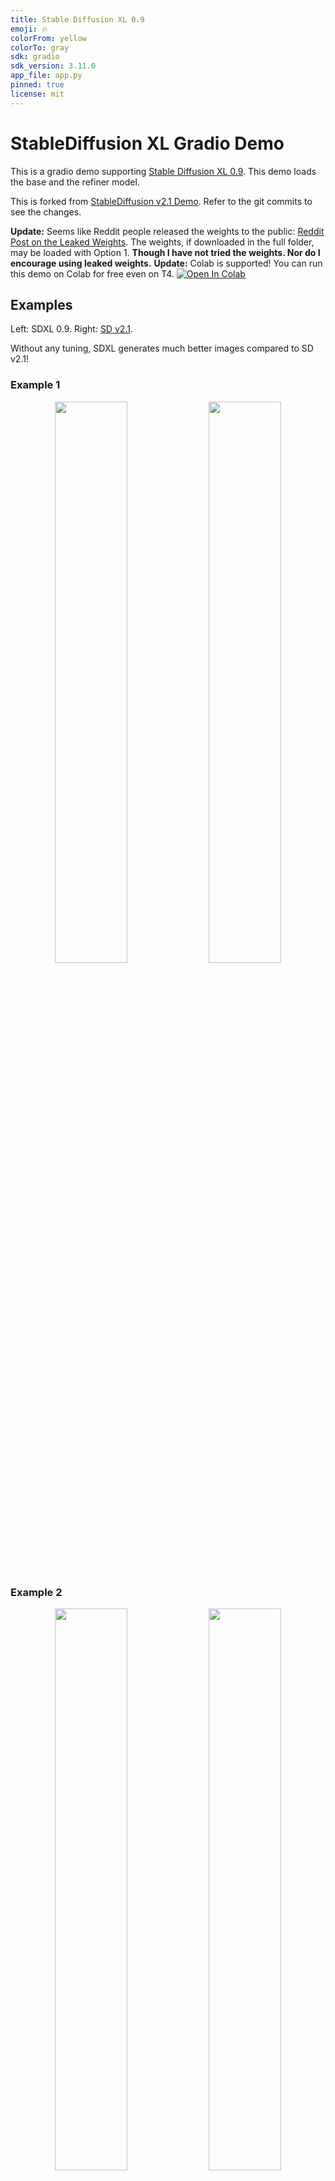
 ```yaml
---
title: Stable Diffusion XL 0.9
emoji: 🔥
colorFrom: yellow
colorTo: gray
sdk: gradio
sdk_version: 3.11.0
app_file: app.py
pinned: true
license: mit
---
```


# StableDiffusion XL Gradio Demo
This is a gradio demo supporting [Stable Diffusion XL 0.9](https://github.com/Stability-AI/generative-models). This demo loads the base and the refiner model.

This is forked from [StableDiffusion v2.1 Demo](https://huggingface.co/spaces/gradio-client-demos/stable-diffusion). Refer to the git commits to see the changes.

**Update:** Seems like Reddit people released the weights to the public: [Reddit Post on the Leaked Weights](https://www.reddit.com/r/StableDiffusion/comments/14s04t1/happy_sdxl_leak_day/). The weights, if downloaded in the full folder, may be loaded with Option 1. **Though I have not tried the weights. Nor do I encourage using leaked weights.**
**Update:** Colab is supported! You can run this demo on Colab for free even on T4. <a target="_blank" href="https://colab.research.google.com/github/TonyLianLong/stable-diffusion-xl-demo/blob/main/Stable_Diffusion_XL_Demo.ipynb">
  <img src="https://colab.research.google.com/assets/colab-badge.svg" alt="Open In Colab"/>
</a>

## Examples
Left: SDXL 0.9. Right: [SD v2.1](https://huggingface.co/spaces/gradio-client-demos/stable-diffusion).

Without any tuning, SDXL generates much better images compared to SD v2.1!

### Example 1
<p align="middle">
<img src="imgs/img1_sdxl0.9.png" width="48%">
<img src="imgs/img1_sdv2.1.png" width="48%">
</p>

### Example 2
<p align="middle">
<img src="imgs/img2_sdxl0.9.png" width="48%">
<img src="imgs/img2_sdv2.1.png" width="48%">
</p>

### Example 3
<p align="middle">
<img src="imgs/img3_sdxl0.9.png" width="48%">
<img src="imgs/img3_sdv2.1.png" width="48%">
</p>

### Example 4
<p align="middle">
<img src="imgs/img4_sdxl0.9.png" width="48%">
<img src="imgs/img4_sdv2.1.png" width="48%">
</p>

### Example 5
<p align="middle">
<img src="imgs/img5_sdxl0.9.png" width="48%">
<img src="imgs/img5_sdv2.1.png" width="48%">
</p>

## Installation
With torch 2.0.1 installed, we also need to install:
```shell
pip install accelerate transformers invisible-watermark "numpy>=1.17" "PyWavelets>=1.1.1" "opencv-python>=4.1.0.25" safetensors "gradio==3.11.0"
pip install git+https://github.com/huggingface/diffusers.git@sd_xl
```

## Launching
It's free but you need to [submit a quick form](https://huggingface.co/stabilityai/stable-diffusion-xl-base-0.9) to get access to the weights. Leaked weights seem to be available on [reddit](https://www.reddit.com/r/StableDiffusion/comments/14s04t1/happy_sdxl_leak_day/), but I have not used/tested them.

There are two ways to load the weights. After getting access to weights, you can either clone them locally or this repo can load them for you.

### Option 1
If you have cloned both repo ([base](https://huggingface.co/stabilityai/stable-diffusion-xl-base-0.9), [refiner](https://huggingface.co/stabilityai/stable-diffusion-xl-refiner-0.9)) locally (please change the `path_to_sdxl`):
```
PYTORCH_CUDA_ALLOC_CONF=max_split_size_mb:512 SDXL_MODEL_DIR=/path_to_sdxl python app.py
```

### Option 2
If you want to load from the huggingface hub (please set up a [HuggingFace access token](https://huggingface.co/docs/hub/security-tokens)):
```
PYTORCH_CUDA_ALLOC_CONF=max_split_size_mb:512 ACCESS_TOKEN=YOUR_HF_ACCESS_TOKEN python app.py
```

### `torch.compile` support
Turn on `torch.compile` will make overall inference faster. However, this will add some overhead to the first run (i.e., have to wait for compilation during the first run).

### To save memory
1. Turn on `pipe.enable_model_cpu_offload()` and turn off `pipe.to("cuda")` in `app.py`.
2. Turn off refiner by setting `enable_refiner` to False.
3. More ways to [save memory and make things faster](https://huggingface.co/docs/diffusers/optimization/fp16).

### Several options through environment variables
* `SDXL_MODEL_DIR` and `ACCESS_TOKEN`: load SDXL locally or from HF hub.
* `ENABLE_REFINER=true/false` turn on/off the refiner ([refiner](https://huggingface.co/stabilityai/stable-diffusion-xl-refiner-0.9) refines the generation).
* `OUTPUT_IMAGES_BEFORE_REFINER=true/false` useful is refiner is enabled. Output images before and after the refiner stage.
* `SHARE=true/false` creates public link (useful for sharing and on colab)

## If you enjoy this demo, please give [this repo](https://github.com/TonyLianLong/stable-diffusion-xl-demo) a star ⭐.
══════════
-- Task prompt --
Copy out the lines of the data where the word "public" can be found.

-- Output for this exercise --
**Update:** Seems like Reddit people released the weights to the public: [Reddit Post on the Leaked Weights](https://www.reddit.com/r/StableDiffusion/comments/14s04t1/happy_sdxl_leak_day/). The weights, if downloaded in the full folder, may be loaded with Option 1. **Though I have not tried the weights. Nor do I encourage using leaked weights.**
* `SHARE=true/false` creates public link (useful for sharing and on colab)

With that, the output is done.